-- Opening Marker --

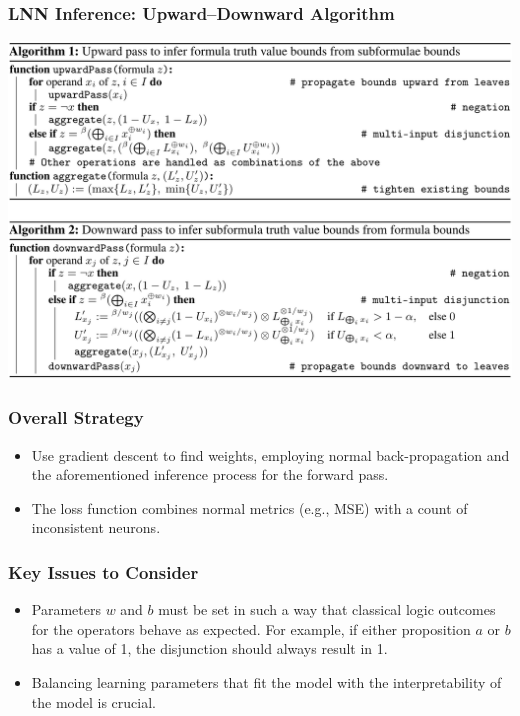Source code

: \documentclass{beamer}
\begin{document}
\begin{frame}
  \frametitle{LNN Inference: Upward--Downward Algorithm}
  \includegraphics[width=\textwidth]{lnn3.png}
\end{frame}

\begin{frame}
\frametitle{Overall Strategy}
\begin{itemize}
    \item Use gradient descent to find weights, employing normal
      back-propagation and the aforementioned inference process for
      the forward pass.
    \item The loss function combines normal metrics (e.g., MSE) with a
      count of inconsistent neurons.
\end{itemize}
\end{frame}

\begin{frame}
\frametitle{Key Issues to Consider}
\begin{itemize}
    \item Parameters \(w\) and \(b\) must be set in such a way that
      classical logic outcomes for the operators behave as
      expected. For example, if either proposition \(a\) or \(b\) has
      a value of 1, the disjunction should always result in 1.
    \item Balancing learning parameters that fit the model with the
      interpretability of the model is crucial.
\end{itemize}
\end{frame}
\end{document}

-- Closing Marker --

YOUR TASK → Search the material for the word "that". Each line where it is found must be copied.

RESULT OF THIS EXERCISE →
    \item Parameters \(w\) and \(b\) must be set in such a way that
    \item Balancing learning parameters that fit the model with the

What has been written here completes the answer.